Krist attempted a smile.

“Jesus,” she said. “How many times are you going to be quoted saying that same horseshit?”

“Well, it’s the truth.”

“Yeah, yeah, yeah. The truth. So you’re saying everything we did in the book was by our own accord?”

“Exactly.”

“You’re a writer, man,” said Seth, “how can you claim to have written the book if we did all the work?”

“Maybe I set up the scenes and put you in the situations, but it was all on you how you handled it.”

“Unbelievable,” said Jody. “Still spouting off utter stupidity.” She looked at Seth, sighed. “I’m bored. Want to kill him, then go get a taco?”

“When do I not want to kill somebody and get a taco?”

Krist held up his hands. “Uh…wait, if you do that…” Krist quickly stood up, snatched the paperback with the grinning skull from Ron’s desk, and flipped to the back.

“What’s he doing?” said Seth.

Jody, laughing at Krist’s frantic actions, shrugged. “No idea.”

When Krist brandished an ink pen, Ron jumped to his feet. His chair rolled backwards, smashing into the wall. “Where’d you get a pen?”

Smiling, Krist said, “Snuck it in.”

“Shit!” Ron growled. “Stop him! He’s writing his way out!”

“That mother fu…” was all Jody managed to say before Krist began scribbling on the white side of the back cover. Within seconds, he faded away like a holographic ghost in an old Scooby-Doo cartoon. The paperback hung in the air a moment before dropping. It bounced off the arm of the chair Krist had been sitting in, then flipped down to the floor, and landed with the cover facing up.

Seth sighed. “Maybe we shouldn’t have talked so much and just went right to the killing.”

Jody rolled her eyes. “You think?”

Ron scratched his head. The headache was growing stronger by the second, pulsing behind his eyes. “I don’t feel like Krist answered anything.”

“He did fine,” said Jody. “I think he was trying to answer without giving too much of the story away. That’s why he had us here.”

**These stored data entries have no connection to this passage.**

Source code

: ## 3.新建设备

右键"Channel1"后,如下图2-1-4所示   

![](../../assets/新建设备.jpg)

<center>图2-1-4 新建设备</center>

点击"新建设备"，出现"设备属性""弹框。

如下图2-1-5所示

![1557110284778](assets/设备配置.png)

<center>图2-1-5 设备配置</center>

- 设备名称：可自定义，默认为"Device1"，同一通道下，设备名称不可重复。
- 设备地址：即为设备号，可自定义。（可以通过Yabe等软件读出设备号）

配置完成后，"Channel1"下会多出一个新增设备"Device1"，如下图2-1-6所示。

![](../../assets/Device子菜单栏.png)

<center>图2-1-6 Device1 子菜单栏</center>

“Yeah,” said Seth. “But we know the story. We know how it ends.”

“True,” said Jody. “But they don’t.” She swung her thumb toward the left.

Seth and Ron both turned their heads, but only Seth said, “Who?”

Jody sighed. “The people reading this in DarkFuse Magazine.”

“Oh, right,” said Seth. He smiled, showing all his teeth.

“They can’t see you,” said Jody.

Seth stopped smiling. 

“Actually,” said Ron, “they have their own mental interpretation of you. To be technical, they can see you just fine.”

Jody moaned. “Well, shit.” She walked over to where the paperback of Something Violent had landed on the floor after Krist’s vanishing act. She picked it up. “So what do we do now?” 

Ron shrugged. “We can mention how the book’s available to buy in limited edition hardcover, paperback, and eBook.”

“Hear that, Jody?” said Seth. “We’re digital.”

“Awesome.” She set the book on Ron’s desk. “I’m just going to leave this here and hope that we’ve done our part and seduced people to read the book.”

“We’ve done our best,” said Ron. “Let’s hope it worked. Now, didn’t someone mention tacos?”